_DIRECTIONS FOR THIS TASK_. Scan the lines below for the string "Weinstein" and copy every one that has it.

--- DATA EXTRACT Enclosed Below ---

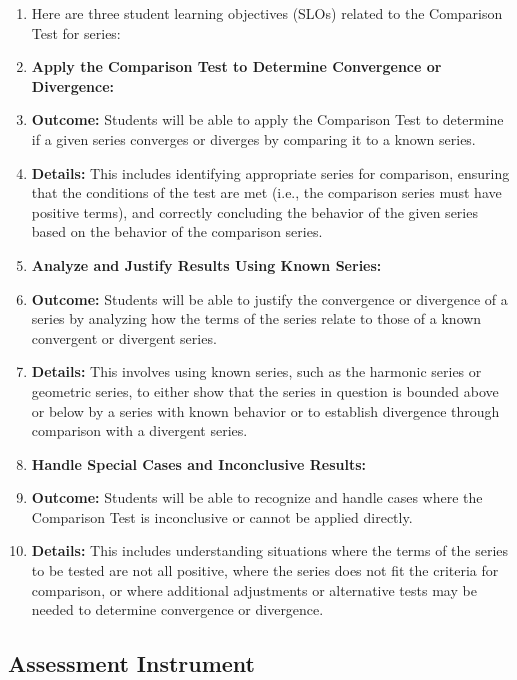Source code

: \begin{enumerate}
    \item Here are three student learning objectives (SLOs) related to the Comparison Test for series:
    \item \textbf{Apply the Comparison Test to Determine Convergence or Divergence:}
    \item \textbf{Outcome:} Students will be able to apply the Comparison Test to determine if a given series converges or diverges by comparing it to a known series.
    \item \textbf{Details:} This includes identifying appropriate series for comparison, ensuring that the conditions of the test are met (i.e., the comparison series must have positive terms), and correctly concluding the behavior of the given series based on the behavior of the comparison series.
    \item \textbf{Analyze and Justify Results Using Known Series:}
    \item \textbf{Outcome:} Students will be able to justify the convergence or divergence of a series by analyzing how the terms of the series relate to those of a known convergent or divergent series.
    \item \textbf{Details:} This involves using known series, such as the harmonic series or geometric series, to either show that the series in question is bounded above or below by a series with known behavior or to establish divergence through comparison with a divergent series.
    \item \textbf{Handle Special Cases and Inconclusive Results:}
    \item \textbf{Outcome:} Students will be able to recognize and handle cases where the Comparison Test is inconclusive or cannot be applied directly.
    \item \textbf{Details:} This includes understanding situations where the terms of the series to be tested are not all positive, where the series does not fit the criteria for comparison, or where additional adjustments or alternative tests may be needed to determine convergence or divergence.
\end{enumerate}

\subsection{Assessment Instrument}

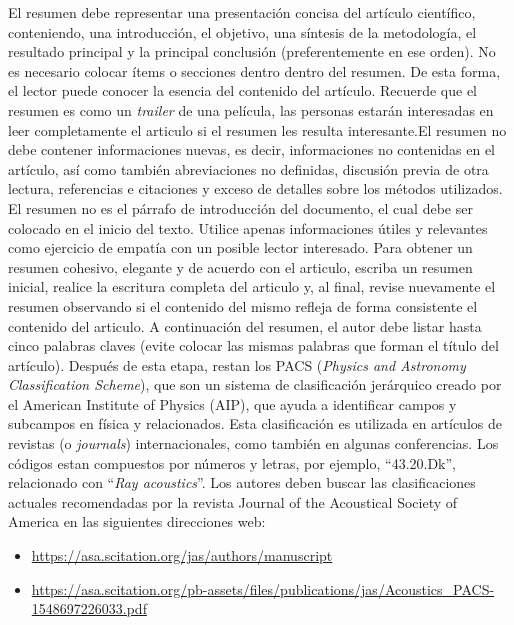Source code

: \documentclass[12pt, a4paper, twoside, twocolumn]{article}
\begin{document}
El resumen debe representar una presentación concisa del artículo científico, conteniendo, una introducción, el objetivo, una síntesis de la metodología, el resultado principal y la principal conclusión (preferentemente en ese orden). No es necesario colocar ítems o secciones dentro dentro del resumen. De esta forma, el lector puede conocer la esencia del contenido del artículo. Recuerde que el resumen es como un \textit{trailer} de una película, las personas estarán interesadas en leer completamente el articulo si el resumen les resulta interesante.El resumen no debe contener informaciones nuevas, es decir, informaciones no contenidas en el artículo, así como también abreviaciones no definidas, discusión previa de otra lectura, referencias e citaciones y exceso de detalles sobre los métodos utilizados. El resumen no es el párrafo de introducción del documento, el cual debe ser colocado en el inicio del texto. Utilice apenas informaciones útiles y relevantes como ejercicio de empatía con un posible lector interesado. Para obtener un resumen cohesivo, elegante y de acuerdo con el articulo, escriba un resumen inicial, realice la escritura completa del articulo y, al final, revise nuevamente el resumen observando si el contenido del mismo refleja de forma consistente el contenido del articulo. 
A continuación del resumen, el autor debe listar hasta cinco palabras claves (evite colocar las mismas palabras que forman el título del artículo). Después de esta etapa, restan los PACS (\textit{Physics and Astronomy Classification Scheme}), que son un sistema de clasificación jerárquico creado por el  American Institute of Physics (AIP), que ayuda a identificar campos y subcampos en física y relacionados. Esta clasificación es utilizada en artículos de revistas (o \textit{journals}) internacionales, como también en algunas conferencias. Los códigos estan compuestos por números y letras, por ejemplo, ``43.20.Dk'', relacionado con ``\textit{Ray acoustics}''. Los autores deben buscar las clasificaciones actuales recomendadas por la revista Journal of the Acoustical Society of America en las siguientes direcciones web:

\begin{itemize}[noitemsep,topsep=-1ex] \itemsep=8pt
	\item \url{https://asa.scitation.org/jas/authors/manuscript}
	\item \url{https://asa.scitation.org/pb-assets/files/publications/jas/Acoustics_PACS-1548697226033.pdf}
\end{itemize}
%
\end{document}
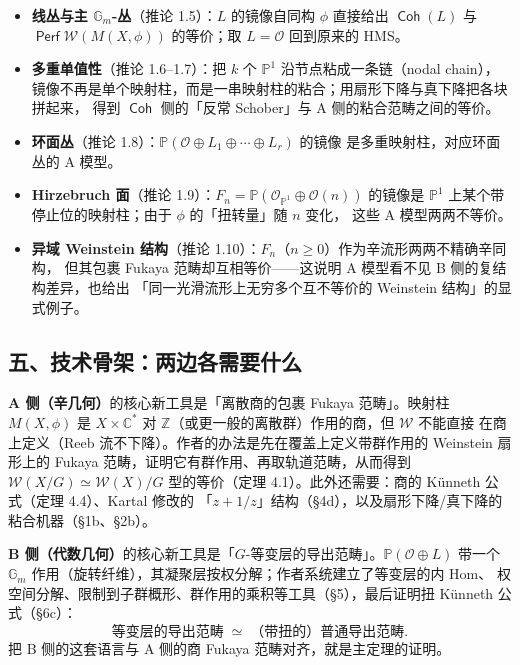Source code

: \documentclass[11pt,a4paper]{article}
\DeclareMathOperator{\Coh}{\mathsf{Coh}}
\DeclareMathOperator{\Perf}{\mathsf{Perf}}
\theoremstyle{cnth}
\begin{document}
\begin{itemize}
\item \textbf{线丛与主 $\mathbb{G}_m$-丛}（推论 1.5）：$L$ 的镜像自同构 $\phi$ 直接给出
      $\Coh(L)$ 与 $\Perf\mathcal{W}(M(X,\phi))$ 的等价；取 $L=\mathcal{O}$ 回到原来的 HMS。
\item \textbf{多重单值性}（推论 1.6–1.7）：把 $k$ 个 $\mathbb{P}^1$ 沿节点粘成一条链（nodal chain），
      镜像不再是单个映射柱，而是一串映射柱的粘合；用扇形下降与真下降把各块拼起来，
      得到 $\Coh$ 侧的「反常 Schober」与 A 侧的粘合范畴之间的等价。
\item \textbf{环面丛}（推论 1.8）：$\mathbb{P}(\mathcal{O}\oplus L_1\oplus\cdots\oplus L_r)$ 的镜像
      是多重映射柱，对应环面丛的 A 模型。
\item \textbf{Hirzebruch 面}（推论 1.9）：$F_n=\mathbb{P}(\mathcal{O}_{\mathbb{P}^1}\oplus\mathcal{O}(n))$
      的镜像是 $\mathbb{P}^1$ 上某个带停止位的映射柱；由于 $\phi$ 的「扭转量」随 $n$ 变化，
      这些 A 模型两两不等价。
\item \textbf{异域 Weinstein 结构}（推论 1.10）：$F_n$（$n\ge0$）作为辛流形两两不精确辛同构，
      但其包裹 Fukaya 范畴却互相等价——这说明 A 模型看不见 B 侧的复结构差异，也给出
      「同一光滑流形上无穷多个互不等价的 Weinstein 结构」的显式例子。
\end{itemize}

\subsection*{五、技术骨架：两边各需要什么}

\textbf{A 侧（辛几何）}的核心新工具是「离散商的包裹 Fukaya 范畴」。映射柱 $M(X,\phi)$ 是
$X\times\mathbb{C}^*$ 对 $\mathbb{Z}$（或更一般的离散群）作用的商，但 $\mathcal{W}$ 不能直接
在商上定义（Reeb 流不下降）。作者的办法是先在覆盖上定义带群作用的 Weinstein 扇形上的
Fukaya 范畴，证明它有群作用、再取轨道范畴，从而得到 $\mathcal{W}(X/G)\simeq\mathcal{W}(X)/G$
型的等价（定理 4.1）。此外还需要：商的 Künneth 公式（定理 4.4）、Kartal 修改的
「$z+1/z$」结构（§4d），以及扇形下降/真下降的粘合机器（§1b、§2b）。

\textbf{B 侧（代数几何）}的核心新工具是「$G$-等变层的导出范畴」。$\mathbb{P}(\mathcal{O}\oplus L)$
带一个 $\mathbb{G}_m$ 作用（旋转纤维），其凝聚层按权分解；作者系统建立了等变层的内 Hom、
权空间分解、限制到子群概形、群作用的乘积等工具（§5），最后证明扭 Künneth 公式（§6c）：
\[
  \text{等变层的导出范畴}\;\simeq\;\text{（带扭的）普通导出范畴}.
\]
把 B 侧的这套语言与 A 侧的商 Fukaya 范畴对齐，就是主定理的证明。
\end{document}
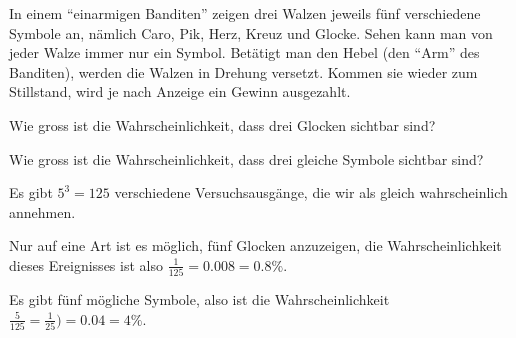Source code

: In einem ``einarmigen Banditen'' zeigen drei Walzen jeweils fünf
verschiedene Symbole an, nämlich Caro, Pik, Herz, Kreuz und Glocke.
Sehen kann man von jeder Walze immer nur ein Symbol.
Betätigt man den Hebel (den ``Arm'' des Banditen),
werden die Walzen in Drehung versetzt. Kommen sie wieder zum Stillstand,
wird je nach Anzeige ein Gewinn ausgezahlt.
\begin{teilaufgaben}
\item
Wie gross ist die Wahrscheinlichkeit, dass drei Glocken sichtbar sind?
\item
Wie gross ist die Wahrscheinlichkeit, dass drei gleiche Symbole
sichtbar sind?
\end{teilaufgaben}


\begin{loesung}
Es gibt $5^3=125$ verschiedene Versuchsausgänge, die wir als gleich
wahrscheinlich annehmen.
\begin{teilaufgaben}
\item Nur auf eine Art ist es möglich, fünf Glocken anzuzeigen, die
Wahrscheinlichkeit dieses Ereignisses ist also $\frac1{125}=0.008=0.8\%$.
\item Es gibt fünf mögliche Symbole, also ist die Wahrscheinlichkeit
$\frac{5}{125}=\frac1{25})=0.04=4\%$.
\qedhere
\end{teilaufgaben}
\end{loesung}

--- End of Enclosed DATA EXTRACT ---

_ANSWER BOX_.
\item \textbf{异域 Weinstein 结构}（推论 1.10）：$F_n$（$n\ge0$）作为辛流形两两不精确辛同构，
      「同一光滑流形上无穷多个互不等价的 Weinstein 结构」的显式例子。
在商上定义（Reeb 流不下降）。作者的办法是先在覆盖上定义带群作用的 Weinstein 扇形上的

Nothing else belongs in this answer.